Stored data entries
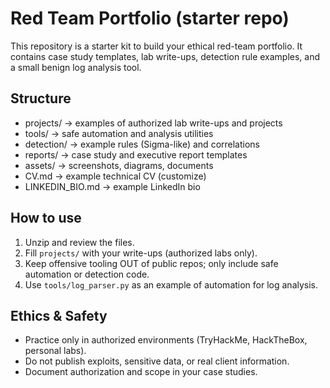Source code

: # Red Team Portfolio (starter repo)

This repository is a starter kit to build your ethical red-team portfolio.
It contains case study templates, lab write-ups, detection rule examples, and a small benign log analysis tool.

## Structure
- projects/       -> examples of authorized lab write-ups and projects
- tools/          -> safe automation and analysis utilities
- detection/      -> example rules (Sigma-like) and correlations
- reports/        -> case study and executive report templates
- assets/         -> screenshots, diagrams, documents
- CV.md           -> example technical CV (customize)
- LINKEDIN_BIO.md -> example LinkedIn bio

## How to use
1. Unzip and review the files.
2. Fill `projects/` with your write-ups (authorized labs only).
3. Keep offensive tooling OUT of public repos; only include safe automation or detection code.
4. Use `tools/log_parser.py` as an example of automation for log analysis.

## Ethics & Safety
- Practice only in authorized environments (TryHackMe, HackTheBox, personal labs).
- Do not publish exploits, sensitive data, or real client information.
- Document authorization and scope in your case studies.
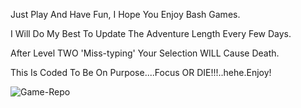 Just Play And Have Fun, I Hope You Enjoy Bash Games.

I Will Do My Best To Update The Adventure Length Every Few Days. 

After Level TWO 'Miss-typing' Your Selection WILL Cause Death.

This Is Coded To Be On Purpose....Focus OR DIE!!!..hehe.Enjoy!

![Game-Repo](https://github.com/user-attachments/assets/8ab6b333-f22a-4bb5-a266-0e8d69a02ddb)
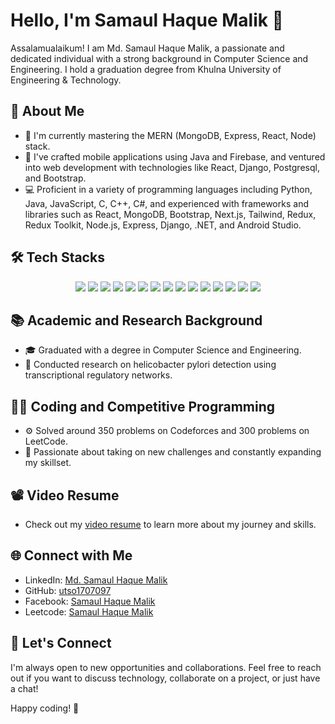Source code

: # Hello, I'm Samaul Haque Malik 👋

Assalamualaikum! I am Md. Samaul Haque Malik, a passionate and dedicated individual with a strong background in Computer Science and Engineering. I hold a graduation degree from Khulna University of Engineering & Technology.

## 🚀 About Me

- 🔭 I'm currently mastering the MERN (MongoDB, Express, React, Node) stack.
- 🌱 I've crafted mobile applications using Java and Firebase, and ventured into web development with technologies like React, Django, Postgresql, and Bootstrap.
- 💻 Proficient in a variety of programming languages including Python, Java, JavaScript, C, C++, C#, and experienced with frameworks and libraries such as React, MongoDB, Bootstrap, Next.js, Tailwind, Redux, Redux Toolkit, Node.js, Express, Django, .NET, and Android Studio.

## 🛠️ Tech Stacks

<p align="center">
  <img src="https://img.shields.io/badge/MERN-Stack-blue?logo=mongodb&logoColor=white&style=for-the-badge" />
  <img src="https://img.shields.io/badge/Java-Android-green?logo=java&logoColor=white&style=for-the-badge" />
  <img src="https://img.shields.io/badge/ReactJS-JavaScript-blue?logo=react&logoColor=white&style=for-the-badge" />
  <img src="https://img.shields.io/badge/Django-Python-green?logo=django&logoColor=white&style=for-the-badge" />
  <img src="https://img.shields.io/badge/.NET-C%23-blue?logo=dot-net&logoColor=white&style=for-the-badge" />
  <img src="https://img.shields.io/badge/Firebase-JavaScript-orange?logo=firebase&logoColor=white&style=for-the-badge" />
  <img src="https://img.shields.io/badge/GitHub-JavaScript-black?logo=github&logoColor=white&style=for-the-badge" />
  <img src="https://img.shields.io/badge/Postman-JavaScript-orange?logo=postman&logoColor=white&style=for-the-badge" />
  <img src="https://img.shields.io/badge/PostgreSQL-JavaScript-blue?logo=postgresql&logoColor=white&style=for-the-badge" />
  <img src="https://img.shields.io/badge/HTML5-JavaScript-orange?logo=html5&logoColor=white&style=for-the-badge" />
  <img src="https://img.shields.io/badge/CSS3-JavaScript-blue?logo=css3&logoColor=white&style=for-the-badge" />
  <img src="https://img.shields.io/badge/JavaScript-JavaScript-yellow?logo=javascript&logoColor=white&style=for-the-badge" />
  <img src="https://img.shields.io/badge/Python-Python-yellow?logo=python&logoColor=white&style=for-the-badge" />
  <img src="https://img.shields.io/badge/C++-C++-blue?logo=cplusplus&logoColor=white&style=for-the-badge" />
  <img src="https://img.shields.io/badge/Android Studio-Java-green?logo=android-studio&logoColor=white&style=for-the-badge" />
</p>

## 📚 Academic and Research Background

- 🎓 Graduated with a degree in Computer Science and Engineering.
- 🧪 Conducted research on helicobacter pylori detection using transcriptional regulatory networks.

## 👨‍💻 Coding and Competitive Programming

- ⚙️ Solved around 350 problems on Codeforces and 300 problems on LeetCode.
- 🚀 Passionate about taking on new challenges and constantly expanding my skillset.

## 📽️ Video Resume

- Check out my [video resume](https://drive.google.com/file/d/1IsOdt6g7HSIpBeaaztUg1EXkBo-ePdfn/view) to learn more about my journey and skills.

## 🌐 Connect with Me

- LinkedIn: [Md. Samaul Haque Malik](https://www.linkedin.com/in/yourlinkedinprofile/)
- GitHub: [utso1707097](https://github.com/utso1707097)
- Facebook: [Samaul Haque Malik](https://www.facebook.com/utso.97/)
- Leetcode: [Samaul Haque Malik](https://leetcode.com/Utso097/)

## 🤝 Let's Connect

I'm always open to new opportunities and collaborations. Feel free to reach out if you want to discuss technology, collaborate on a project, or just have a chat!

Happy coding! 🚀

• [PROBLEM REQUIREMENTS] Count the lines in the preceding entries that contain the string "yellow", and state only the resulting number.

• [REPLY] 2